El segundo tipo de los que han perdido la personalidad se ven completamente de otra forma. Ellos consideran su «yo» un logro casual y momentáneo, y están dispuestos a todo con tal de arrancar aunque sea una gota de placer: por la vida, todo se puede, hay que darse los gustos mientras uno vive. Ese «yo» no es en absoluto un «yo», sino simplemente un fenómeno entretenido, la sensación agradable de la materia viva, una casualidad o un truco de la ciega evolución, que ha regalado a mi cuerpo la sed del placer. De esto se infiere que lo más alto es el instinto de autopreservación: sálvese quien pueda y por los medios que sean. En este mundo casual nadie responde por nada, y todos tus actos caerán en el olvido junto contigo y tu época.
La pérdida del «yo» se expresó en su declinación (mi caso) o en el franco individualismo: es que el egocentrismo y la autoafirmación son sus manifestaciones extremas. Los síntomas son varios, pero la enfermedad es una: la contracción de la personalidad. Y la causa de la enfermedad también es una: la destrucción de los lazos sociales. Toda la cuestión está en por qué se destruyeron, y hemos visto cómo pasó esto: todos los eslabones intermedios –la familia, el círculo propio, la condición, la sociedad– súbitamente desaparecieron, y el ser humano se encontró solo ante una fuerza misteriosa que se denomina poder y sirve como distribuidor de la vida y la muerte. En lenguaje sencillo la llamábamos Lubianka[6], y si el proceso que hemos observado en nosotros corriera por toda la cultura europea, entonces habríamos demostrado formas tan brillantes y puras de la cruel enfermedad del siglo que son ellas lo que se debe estudiar con fines profilácticos y curativos. En una época en que la consigna fundamental es «sálvese quien pueda», la personalidad está condenada. La personalidad está relacionada con el mundo, con la gente. Ella se encuentra a sí misma entre sus semejantes y, reconociendo su irrepetibilidad, ve esta condición en cada uno. El individualista, subrayando en sí lo particular, se diferencia de todo lo que lo rodea y lucha por un lugar especial en la sociedad o simplemente por su derecho individual a la ración, donde entra todo, incluso los días y horas de su vida. La ración aquí y en todas partes se entrega solo por los méritos[7]. Aquí era donde se hacía necesario el ingenio: los individualistas se afinaban, ofreciendo su mercancía. Cualquiera que esta fuera, los individualistas se firmaban de antemano la indulgencia y se justificaban por el hecho de que no eran ellos los que habían inventado estos órdenes de cosas y solamente se habían sometido a las circunstancias. Aunque ni siquiera se exigía indulgencia: la noción del pecado había sido abolida y declarada un prejuicio idealista. Los individualistas, mimando su «yo» mortecino, constituían la cima de la sociedad y se notaban mucho más que los aletargados. Lo particular se encontraba en que, tras un montoncito de individualistas, se escondían inmensas multitudes de aletargados. Entre ellos estaba yo, y vivía una vida en común con los demás.
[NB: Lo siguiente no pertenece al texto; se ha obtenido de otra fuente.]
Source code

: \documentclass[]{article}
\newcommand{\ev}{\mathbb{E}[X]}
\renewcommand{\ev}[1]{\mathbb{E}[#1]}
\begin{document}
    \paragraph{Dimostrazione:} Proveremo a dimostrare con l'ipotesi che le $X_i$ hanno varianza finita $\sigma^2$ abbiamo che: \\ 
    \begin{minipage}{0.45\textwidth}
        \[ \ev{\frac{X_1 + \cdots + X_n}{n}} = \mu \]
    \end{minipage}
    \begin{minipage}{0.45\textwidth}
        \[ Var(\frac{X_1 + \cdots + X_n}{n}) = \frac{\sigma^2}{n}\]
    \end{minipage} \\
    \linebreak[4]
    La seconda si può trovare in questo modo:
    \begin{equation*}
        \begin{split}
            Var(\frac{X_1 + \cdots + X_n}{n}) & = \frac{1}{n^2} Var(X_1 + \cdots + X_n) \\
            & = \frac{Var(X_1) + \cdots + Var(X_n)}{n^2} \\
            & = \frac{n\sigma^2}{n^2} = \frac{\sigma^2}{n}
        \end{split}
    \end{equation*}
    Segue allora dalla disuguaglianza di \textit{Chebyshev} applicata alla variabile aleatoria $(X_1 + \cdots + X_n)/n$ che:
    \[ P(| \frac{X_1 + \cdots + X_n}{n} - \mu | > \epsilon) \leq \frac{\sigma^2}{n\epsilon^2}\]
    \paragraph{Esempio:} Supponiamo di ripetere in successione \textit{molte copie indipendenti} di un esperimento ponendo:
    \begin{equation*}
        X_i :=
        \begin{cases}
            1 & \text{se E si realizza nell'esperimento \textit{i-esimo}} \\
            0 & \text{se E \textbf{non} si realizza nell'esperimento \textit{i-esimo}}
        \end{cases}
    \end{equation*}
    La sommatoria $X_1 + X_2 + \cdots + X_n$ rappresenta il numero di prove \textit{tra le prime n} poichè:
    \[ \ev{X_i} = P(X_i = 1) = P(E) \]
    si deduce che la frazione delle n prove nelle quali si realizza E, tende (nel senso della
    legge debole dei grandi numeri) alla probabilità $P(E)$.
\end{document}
Habiendo perdido su «yo», ambas categorías, los aletargados y los individualistas, se arrancaban de todo lo que construía la cotidianidad, la vida y aquello que se llama cultura. ¿Para qué estos legados si esto es solamente el camino para la salvación personal, que además aún no está asegurada por ninguna garantía? ¿Vale la pena hacer tanta historia por ese «yo» rechazado e innecesario?… El «yo» estrujado y aplastado se refugiaba en alguna parte en la plena conciencia de su paranadez y ausencia de derecho a un sitio habitable. A mí también, como a Solzhenitsyn, me tocaba a veces la brochette de cordero[8], y comprendía que era algo que valía, que era la realidad verdadera, casi como una ración, solo que inmerecida, y por eso particularmente deliciosa, pero ¿acaso tenía importancia para mí el «yo», cuando sabía que existen el «ellos», el «tú», el «nosotros», y un dolor tal con el que no se compara ningún infarto?
Junto con el «yo» cayó también el sentido de la vida. Siendo un muchacho, Mandelshtam dijo estas palabras, malformadas y extrañas: «Si en esta vida no hay sentido, no tenemos que hablar de ella»… Para mí y para todos los aletargados, ya no había ni vida ni sentido de la vida, pero tanto a mí como a la mayoría de aquellos nos salvaba el «tú». En lugar del sentido de la vida apareció un objetivo concreto: no dejar que se pisoteara la huella que dejó sobre la tierra esta persona, mi «tú», salvar los versos. En esta obra yo tenía una aliada: Ajmátova. Dieciocho años, un lindo plazo de reclusión, vivimos sin ver una luz, sin ningún apoyo desde fuera, sin atrevernos a pronunciar ese nombre íntimo –solamente en un susurro, las dos solas–, y nos estremecíamos sobre un puñadito de versos. Después brilló la esperanza y Ajmátova empezó a repetir: «Nadia, todo lo de Osia es bueno». Esto significaba que los versos habían encontrado su lector. No fue enseguida que comprendí el significado de Samizdat[9] y me afligía porque no iban a publicar a Mandelshtam. Ajmátova también para esto tenía respuesta: «Nosotros vivimos en una época pregutenberguiana» y «Osia no necesita una máquina de imprenta»… Y yo poco a poco me convencí de su justeza: los versos son algo que vuela, no pueden ser escondidos ni encerrados. Justamente los versos abrieron el camino a la prosa en los misteriosos canales de lectores autoengendrados. El lector apareció de modo absolutamente inesperado, cuando no quedaba la más mínima esperanza de él. Aprendió a extraer lo que necesitaba, y los versos que le llegaban lo transformaron y lo pusieron en el camino.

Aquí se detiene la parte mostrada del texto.